Envoy `died a soldier’s and hero’s death’
Soldiers pay tribute at London funeral for Canadian official
Slain senior diplomat chose Afghanistan posting over New York
Jan. 27, 2006. 01:00 AM
LONDON—Canadian diplomat Glyn Berry lived life to the full.
Whether cheering a rugby team or helping to rebuild Afghanistan, where a suicide bomber ended his life, Berry did it with gusto and passion.
That’s the 59-year-old who mourners remembered yesterday after Canadian soldiers, most of them serving in Afghanistan, carried his flag-draped coffin into St. Martin-in-the-Fields Anglican Church at Trafalgar Square.
Berry, who was born in Wales and served Canada around the world, made his final trip to the lament of a lone piper and the Last Post of a bugler.
“Glyn, the consummate diplomat, died a soldier’s and hero’s death,” said his friend, Brig. Nigel Hall. “He was a soldier of peace.”
Berry’s funeral was a reminder of the risks Canadian soldiers will face as 2,000 extra troops head for a NATO mission in violence-torn Afghanistan.
“Afghanistan is a very dangerous place and the insurgents are very determined — and there’s a lot of them,” Sgt.

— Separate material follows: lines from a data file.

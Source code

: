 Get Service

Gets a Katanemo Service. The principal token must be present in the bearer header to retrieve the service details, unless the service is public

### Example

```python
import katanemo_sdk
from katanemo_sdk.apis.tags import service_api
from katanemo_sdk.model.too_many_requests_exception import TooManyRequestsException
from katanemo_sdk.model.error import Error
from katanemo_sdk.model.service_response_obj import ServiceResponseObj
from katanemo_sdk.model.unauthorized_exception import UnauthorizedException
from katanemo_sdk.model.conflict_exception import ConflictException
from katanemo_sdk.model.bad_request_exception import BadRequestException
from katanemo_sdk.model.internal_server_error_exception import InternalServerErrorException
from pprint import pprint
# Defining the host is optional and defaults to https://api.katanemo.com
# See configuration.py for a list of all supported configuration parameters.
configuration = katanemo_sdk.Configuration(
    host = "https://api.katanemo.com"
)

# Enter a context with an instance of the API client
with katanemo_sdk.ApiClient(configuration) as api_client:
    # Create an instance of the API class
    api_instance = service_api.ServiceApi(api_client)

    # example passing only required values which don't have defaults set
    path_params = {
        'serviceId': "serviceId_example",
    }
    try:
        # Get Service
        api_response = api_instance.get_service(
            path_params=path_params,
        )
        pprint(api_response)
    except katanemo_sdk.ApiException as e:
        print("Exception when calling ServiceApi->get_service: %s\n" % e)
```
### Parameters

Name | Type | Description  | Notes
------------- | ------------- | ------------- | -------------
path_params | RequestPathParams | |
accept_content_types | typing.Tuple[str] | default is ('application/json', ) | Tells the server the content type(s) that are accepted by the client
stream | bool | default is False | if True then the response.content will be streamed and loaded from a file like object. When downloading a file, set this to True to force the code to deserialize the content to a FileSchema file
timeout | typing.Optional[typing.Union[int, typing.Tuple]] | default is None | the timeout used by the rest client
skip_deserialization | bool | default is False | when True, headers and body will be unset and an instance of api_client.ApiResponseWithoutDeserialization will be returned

Joe Brink, 29, told reporters after carrying Berry’s coffin.
Brink, who was riding in Berry’s convoy when a suicide bomber rammed it Jan. 15, said his advice to Canadian soldiers heading to the southern Kandahar region is to stay alert.
“There’s no room for complacency,” said Brink of Gibbons, Alta. “You have to always be on guard. Anything can happen, quite obviously, and when things do happen, it’s instantaneous.”
Three soldiers in Berry’s convoy suffered devastating wounds in the attack.
Canadian ambassador to Afghanistan David Sproule said: “I think Canadians should know that it’s very dangerous (in Kandahar). I’m hoping and I’m praying that there won’t be more casualties but, if there are, I think Canadians will accept that as part of our mission.
“I want to assure you that we are doing in Afghanistan everything we possibly can to minimize the risks to our soldiers and to our diplomats,” he added in an interview.
Also yesterday, British Defence Minister John Reid told the House of Commons that close to 5,000 more British soldiers would be sent to Afghanistan, 3,300 of them for the NATO mission in the south.
“Whatever the difficulties and the dangers, and I do not hide them from the House or from the country, those risks are nothing compared to the dangers to our country and our people of allowing Afghanistan to fall back into the clutches of the Taliban and international terrorism,” Reid said.
Berry, Canada’s senior diplomat in southern Afghanistan, knew the risks. Yet he gave up a posting in New York — and what a friend described as an apartment with a stunning view — when he volunteered last August to head a rebuilding mission around Kandahar.
“He felt deeply that the people of Afghanistan deserved a better life,” Canada’s deputy foreign affairs minister Peter Harder told about 300 mourners.
Only weeks before the attack that killed him, Berry found himself seconds away from a bomb attack on a convoy. Yet he didn’t leave.
“Nobody could have been more dedicated to the people of Afghanistan,” Harder said.
Berry believed “the principle challenge is not peacekeeping but peace building (which requires) … people on the ground that can deliver the goods,” he added.
After joining Canada’s external affairs department in 1977, Berry’s assignments included postings in Norway, Cuba, London, New York, Pakistan and Afghanistan.
Among the mourners were Berry’s wife of 33 years, Valerie, and their two sons Gareth and Rhys.
“My father used to say, `Whatever you do in life, make sure you’re happy and make damn sure you’ve got a good story at the end of it.’ My father lived by that in everything he did,” Rhys told the mourners.
Passionate about poetry, rugby, good beer and all things Welsh, Berry’s joie de vivre twice had him singing from the top of a table at gatherings in Toronto and Kandahar, Rhys said.
“We’ll miss you so much,” he added.
Master Cpl. Niall Anthony was in Berry’s convoy when the suicide bomber struck.
“A split second after the explosion … it was just mayhem and carnage,” he said, after the funeral.
Added Brink: “When they destroyed this vehicle, they also killed two civilian Afghans, so hopefully that will turn eventually the Afghan local populace against the insurgents as well, which would benefit us.”
Also attending the funeral were Foreign Affairs Minister Pierre Pettigrew, who lost his seat in Monday’s election, Canadian High Commissioner Mel Cappe and retired general, now Senator, Roméo Dallaire.